THE PROSPECT of government reform to partnership taxation is clearly not something filling the professional services industry with joy.
The government is determined to put a stop to the current rules, which allow junior employees to be classified as a partner for tax purposes, when in reality their job is unchanged and they hold no decision-making power, equity or capital risk. Under the proposals, this will no longer be possible.
The review also aims to tackle the manipulation of profit and loss to create a tax advantage, which is typically achieved by allocating profits to some partners and losses to others with a view to that partner obtaining a reduction in tax liability by way of income tax reliefs or capital gains relief.
But despite the government’s conviction, advisers are unconvinced by the idea, with some suggesting the measures could “do more harm than good”.
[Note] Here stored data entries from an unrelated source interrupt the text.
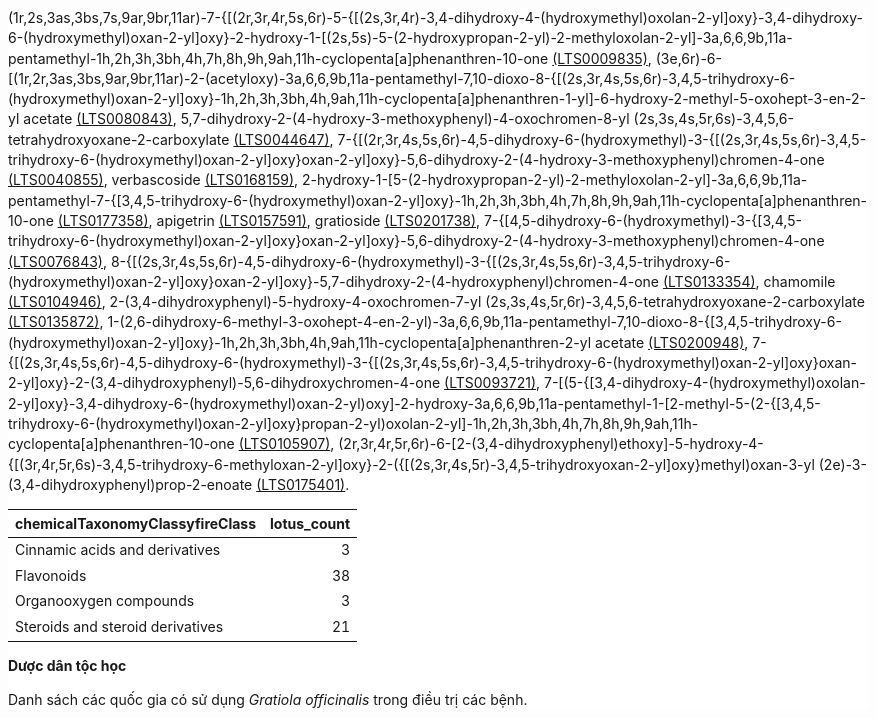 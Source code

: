(1r,2s,3as,3bs,7s,9ar,9br,11ar)-7-{[(2r,3r,4r,5s,6r)-5-{[(2s,3r,4r)-3,4-dihydroxy-4-(hydroxymethyl)oxolan-2-yl]oxy}-3,4-dihydroxy-6-(hydroxymethyl)oxan-2-yl]oxy}-2-hydroxy-1-[(2s,5s)-5-(2-hydroxypropan-2-yl)-2-methyloxolan-2-yl]-3a,6,6,9b,11a-pentamethyl-1h,2h,3h,3bh,4h,7h,8h,9h,9ah,11h-cyclopenta[a]phenanthren-10-one [(LTS0009835)](https://lotus.naturalproducts.net/compound/lotus_id/LTS0009835), (3e,6r)-6-[(1r,2r,3as,3bs,9ar,9br,11ar)-2-(acetyloxy)-3a,6,6,9b,11a-pentamethyl-7,10-dioxo-8-{[(2s,3r,4s,5s,6r)-3,4,5-trihydroxy-6-(hydroxymethyl)oxan-2-yl]oxy}-1h,2h,3h,3bh,4h,9ah,11h-cyclopenta[a]phenanthren-1-yl]-6-hydroxy-2-methyl-5-oxohept-3-en-2-yl acetate [(LTS0080843)](https://lotus.naturalproducts.net/compound/lotus_id/LTS0080843), 5,7-dihydroxy-2-(4-hydroxy-3-methoxyphenyl)-4-oxochromen-8-yl (2s,3s,4s,5r,6s)-3,4,5,6-tetrahydroxyoxane-2-carboxylate [(LTS0044647)](https://lotus.naturalproducts.net/compound/lotus_id/LTS0044647), 7-{[(2r,3r,4s,5s,6r)-4,5-dihydroxy-6-(hydroxymethyl)-3-{[(2s,3r,4s,5s,6r)-3,4,5-trihydroxy-6-(hydroxymethyl)oxan-2-yl]oxy}oxan-2-yl]oxy}-5,6-dihydroxy-2-(4-hydroxy-3-methoxyphenyl)chromen-4-one [(LTS0040855)](https://lotus.naturalproducts.net/compound/lotus_id/LTS0040855), verbascoside [(LTS0168159)](https://lotus.naturalproducts.net/compound/lotus_id/LTS0168159), 2-hydroxy-1-[5-(2-hydroxypropan-2-yl)-2-methyloxolan-2-yl]-3a,6,6,9b,11a-pentamethyl-7-{[3,4,5-trihydroxy-6-(hydroxymethyl)oxan-2-yl]oxy}-1h,2h,3h,3bh,4h,7h,8h,9h,9ah,11h-cyclopenta[a]phenanthren-10-one [(LTS0177358)](https://lotus.naturalproducts.net/compound/lotus_id/LTS0177358), apigetrin [(LTS0157591)](https://lotus.naturalproducts.net/compound/lotus_id/LTS0157591), gratioside [(LTS0201738)](https://lotus.naturalproducts.net/compound/lotus_id/LTS0201738), 7-{[4,5-dihydroxy-6-(hydroxymethyl)-3-{[3,4,5-trihydroxy-6-(hydroxymethyl)oxan-2-yl]oxy}oxan-2-yl]oxy}-5,6-dihydroxy-2-(4-hydroxy-3-methoxyphenyl)chromen-4-one [(LTS0076843)](https://lotus.naturalproducts.net/compound/lotus_id/LTS0076843), 8-{[(2s,3r,4s,5s,6r)-4,5-dihydroxy-6-(hydroxymethyl)-3-{[(2s,3r,4s,5s,6r)-3,4,5-trihydroxy-6-(hydroxymethyl)oxan-2-yl]oxy}oxan-2-yl]oxy}-5,7-dihydroxy-2-(4-hydroxyphenyl)chromen-4-one [(LTS0133354)](https://lotus.naturalproducts.net/compound/lotus_id/LTS0133354), chamomile [(LTS0104946)](https://lotus.naturalproducts.net/compound/lotus_id/LTS0104946), 2-(3,4-dihydroxyphenyl)-5-hydroxy-4-oxochromen-7-yl (2s,3s,4s,5r,6r)-3,4,5,6-tetrahydroxyoxane-2-carboxylate [(LTS0135872)](https://lotus.naturalproducts.net/compound/lotus_id/LTS0135872), 1-(2,6-dihydroxy-6-methyl-3-oxohept-4-en-2-yl)-3a,6,6,9b,11a-pentamethyl-7,10-dioxo-8-{[3,4,5-trihydroxy-6-(hydroxymethyl)oxan-2-yl]oxy}-1h,2h,3h,3bh,4h,9ah,11h-cyclopenta[a]phenanthren-2-yl acetate [(LTS0200948)](https://lotus.naturalproducts.net/compound/lotus_id/LTS0200948), 7-{[(2s,3r,4s,5s,6r)-4,5-dihydroxy-6-(hydroxymethyl)-3-{[(2s,3r,4s,5s,6r)-3,4,5-trihydroxy-6-(hydroxymethyl)oxan-2-yl]oxy}oxan-2-yl]oxy}-2-(3,4-dihydroxyphenyl)-5,6-dihydroxychromen-4-one [(LTS0093721)](https://lotus.naturalproducts.net/compound/lotus_id/LTS0093721), 7-[(5-{[3,4-dihydroxy-4-(hydroxymethyl)oxolan-2-yl]oxy}-3,4-dihydroxy-6-(hydroxymethyl)oxan-2-yl)oxy]-2-hydroxy-3a,6,6,9b,11a-pentamethyl-1-[2-methyl-5-(2-{[3,4,5-trihydroxy-6-(hydroxymethyl)oxan-2-yl]oxy}propan-2-yl)oxolan-2-yl]-1h,2h,3h,3bh,4h,7h,8h,9h,9ah,11h-cyclopenta[a]phenanthren-10-one [(LTS0105907)](https://lotus.naturalproducts.net/compound/lotus_id/LTS0105907), (2r,3r,4r,5r,6r)-6-[2-(3,4-dihydroxyphenyl)ethoxy]-5-hydroxy-4-{[(3r,4r,5r,6s)-3,4,5-trihydroxy-6-methyloxan-2-yl]oxy}-2-({[(2s,3r,4s,5r)-3,4,5-trihydroxyoxan-2-yl]oxy}methyl)oxan-3-yl (2e)-3-(3,4-dihydroxyphenyl)prop-2-enoate [(LTS0175401)](https://lotus.naturalproducts.net/compound/lotus_id/LTS0175401).

| chemicalTaxonomyClassyfireClass   |   lotus_count |
|:----------------------------------|--------------:|
| Cinnamic acids and derivatives    |             3 |
| Flavonoids                        |            38 |
| Organooxygen compounds            |             3 |
| Steroids and steroid derivatives  |            21 |


**Dược dân tộc học**

Danh sách các quốc gia có sử dụng *Gratiola officinalis* trong điều trị các bệnh.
In a report produced by BDO, 77% of just more than 100 respondents felt the two-test approach to determine self-employment was either unnecessarily bureaucratic or unfair, because it gave HMRC more than one opportunity to reclassify a partner as an employee.
As far as the tests are concerned, the government is suggesting that in order to determine if someone should be a salaried employee, they will examine the degree of control the LLP has over the individual; the amount of economic risk borne by the individual; the requirement for personal service; the extent to which the individual can profit from sound management; and the individual’s entitlement to a share of profits or surplus assets if the LLP were wound up.
Not only that, just 18% of respondents believe that the specific tests proposed by HMRC were the most effective way of determining self-employment. Of the 24% of respondents from the accountancy profession, the figure drops to 17%.
More than anything else, though, 83% believe that, if implemented, the proposals will damage the attractiveness of partnerships and LLPs. Hardly a ringing endorsement, then.
Of course, for firms engaged in disguised employment, it would not be too great a wrench for LLPs to become compliant – simply re-designating personnel from partner to employee or promoting them in genuine terms – but mixed membership partnerships may have to review their structure, which could be more painful. That said, the changes are not designed to impinge on commercial decisions, so if firms have recorded their motives for their structure, they may be spared the trouble.
That said, the reaction from accountancy has been incredibly critical, ranging from “blunt”, through “complex”, and “deeply flawed”.
In particular, many are concerned the consultation provided insufficient detail on how the proposals would operate in practice, and query whether the commercial purpose of such structures is adequately understood.
Then there is the possibility of unintended consequences. Some suggest that the measures may harm competition; impede international expansion and generational ownership change; holds the potential to encourage financial irresponsibility and; encourage HMRC to engage in prolonged scrutiny of firms as it works to meet its targets.
For its part, the government claims around £300m will be raised as a result of the changes, something which many feel does not justify the move.
The big question, then, is whether the concerns are heeded, with some suggesting the government may simply press ahead and introduce the rules.
The likelihood of that is a matter for debate, and it is unlikely to become apparent until George Osborne delivers this year’s Autumn Statement, but there is little doubt professional services will continue to provide vociferous opposition and would open the government up to serious criticism.
Indeed, MHA MacIntyre Hudson tax partner Nigel May noted it “would truly call into question whether there is any reality whatsoever to pre-legislation consultation”.
Consensus on a viable alternative, though, has not been reached. According to BDO’s research, 28% wanted to continue with normal employment status rules (i.e. contractual terms and conditions), which they suggested were better criteria, and 26% preferred HMRC to rely on relevant historic case law. As it stands, it appears to be a straight choice between the status quo and the new proposals; a situation few are enamoured with.